= Extracted entries =
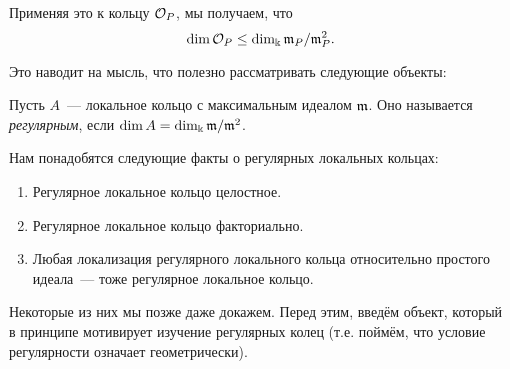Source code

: 	   	Применяя это к кольцу $\mathcal{O}_{P}$, мы получаем, что 
	   	\[
	   		\dim{\mathcal{O}_{P}} \le \dim_{\Bbbk}{\mathfrak{m}_P/\mathfrak{m}_P^2}.
	   	\]

	   	Это наводит на мысль, что полезно рассматривать следующие объекты:

	   	\begin{definition}\label{regular_rings} 
	   		Пусть $A$~--- локальное кольцо с максимальным идеалом $\mathfrak{m}$. Оно называется \emph{регулярным}, если $\dim{A} = \dim_{\Bbbk}{\mathfrak{m}/\mathfrak{m}^2}$.
	   	\end{definition}

	   	Нам понадобятся следующие факты о регулярных локальных кольцах: 

	   	\begin{enumerate}
	   		\item Регулярное локальное кольцо целостное. 

	   		\item Регулярное локальное кольцо факториально. 

	   		\item Любая локализация регулярного локального кольца относительно простого идеала~--- тоже регулярное локальное кольцо. 
	   	\end{enumerate}

	   	Некоторые из них мы позже даже докажем. Перед этим, введём объект, который в принципе мотивирует изучение регулярных колец (т.е. поймём, что условие регулярности означает геометрически). 

        

        
	   	
    

	 

	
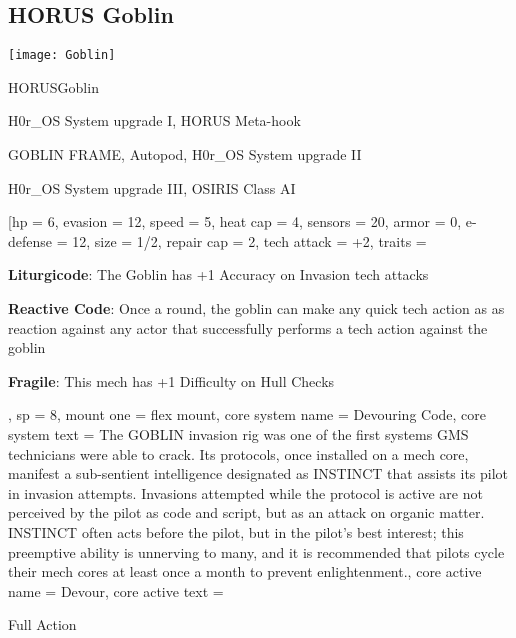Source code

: \subsection{HORUS Goblin}

\begin{center}
    \texttt{[image: Goblin]}
\end{center}

\begin{mech}{HORUS}{Goblin}


\begin{license}
\item H0r\_OS System upgrade I, HORUS Meta-hook
\item GOBLIN FRAME, Autopod, H0r\_OS System upgrade II
\item H0r\_OS System upgrade III, OSIRIS Class AI
\end{license}


\frameBox
[hp = 6,
evasion = 12,
speed = 5,
heat cap = 4,
sensors = 20,
armor = 0,
e-defense = 12,
size = 1/2,
repair cap = 2,
tech attack = +2,
traits = {
  \textbf{Liturgicode}: The Goblin has +1 Accuracy on Invasion tech attacks

  \textbf{Reactive Code}: Once a round, the goblin can make any quick tech action as as reaction against any actor that successfully performs a tech action against the goblin

  \textbf{Fragile}: This mech has +1 Difficulty on Hull Checks
  },
sp = 8,
mount one = flex mount,
core system name = Devouring Code,
core system text = {The GOBLIN invasion rig was one of the first systems GMS technicians were able to crack. Its protocols, once installed on a mech core, manifest a sub-sentient intelligence designated as INSTINCT that assists its pilot in invasion attempts. Invasions attempted while the protocol is active are not perceived by the pilot as code and script, but as an attack on organic matter. INSTINCT often acts before the pilot, but in the pilot’s best interest; this preemptive ability is unnerving to many, and it is recommended that pilots cycle their mech cores at least once a month to prevent enlightenment.},
core active name = Devour,
core active text = {Full Action

}
\end{mech}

= Work request =
Please output the records exactly, leaving the pictures out.

= Worked solution =
Source code

: 	   	Применяя это к кольцу $\mathcal{O}_{P}$, мы получаем, что 
	   	\[
	   		\dim{\mathcal{O}_{P}} \le \dim_{\Bbbk}{\mathfrak{m}_P/\mathfrak{m}_P^2}.
	   	\]

	   	Это наводит на мысль, что полезно рассматривать следующие объекты:

	   	\begin{definition}\label{regular_rings} 
	   		Пусть $A$~--- локальное кольцо с максимальным идеалом $\mathfrak{m}$. Оно называется \emph{регулярным}, если $\dim{A} = \dim_{\Bbbk}{\mathfrak{m}/\mathfrak{m}^2}$.
	   	\end{definition}

	   	Нам понадобятся следующие факты о регулярных локальных кольцах: 

	   	\begin{enumerate}
	   		\item Регулярное локальное кольцо целостное. 

	   		\item Регулярное локальное кольцо факториально. 

	   		\item Любая локализация регулярного локального кольца относительно простого идеала~--- тоже регулярное локальное кольцо. 
	   	\end{enumerate}

	   	Некоторые из них мы позже даже докажем. Перед этим, введём объект, который в принципе мотивирует изучение регулярных колец (т.е. поймём, что условие регулярности означает геометрически). 

        

        
	   	
    

	 

	
Source code

: \subsection{HORUS Goblin}

\begin{center}
    \texttt{[image: Goblin]}
\end{center}

\begin{mech}{HORUS}{Goblin}


\begin{license}
\item H0r\_OS System upgrade I, HORUS Meta-hook
\item GOBLIN FRAME, Autopod, H0r\_OS System upgrade II
\item H0r\_OS System upgrade III, OSIRIS Class AI
\end{license}


\frameBox
[hp = 6,
evasion = 12,
speed = 5,
heat cap = 4,
sensors = 20,
armor = 0,
e-defense = 12,
size = 1/2,
repair cap = 2,
tech attack = +2,
traits = {
  \textbf{Liturgicode}: The Goblin has +1 Accuracy on Invasion tech attacks

  \textbf{Reactive Code}: Once a round, the goblin can make any quick tech action as as reaction against any actor that successfully performs a tech action against the goblin

  \textbf{Fragile}: This mech has +1 Difficulty on Hull Checks
  },
sp = 8,
mount one = flex mount,
core system name = Devouring Code,
core system text = {The GOBLIN invasion rig was one of the first systems GMS technicians were able to crack. Its protocols, once installed on a mech core, manifest a sub-sentient intelligence designated as INSTINCT that assists its pilot in invasion attempts. Invasions attempted while the protocol is active are not perceived by the pilot as code and script, but as an attack on organic matter. INSTINCT often acts before the pilot, but in the pilot’s best interest; this preemptive ability is unnerving to many, and it is recommended that pilots cycle their mech cores at least once a month to prevent enlightenment.},
core active name = Devour,
core active text = {Full Action

}
\end{mech}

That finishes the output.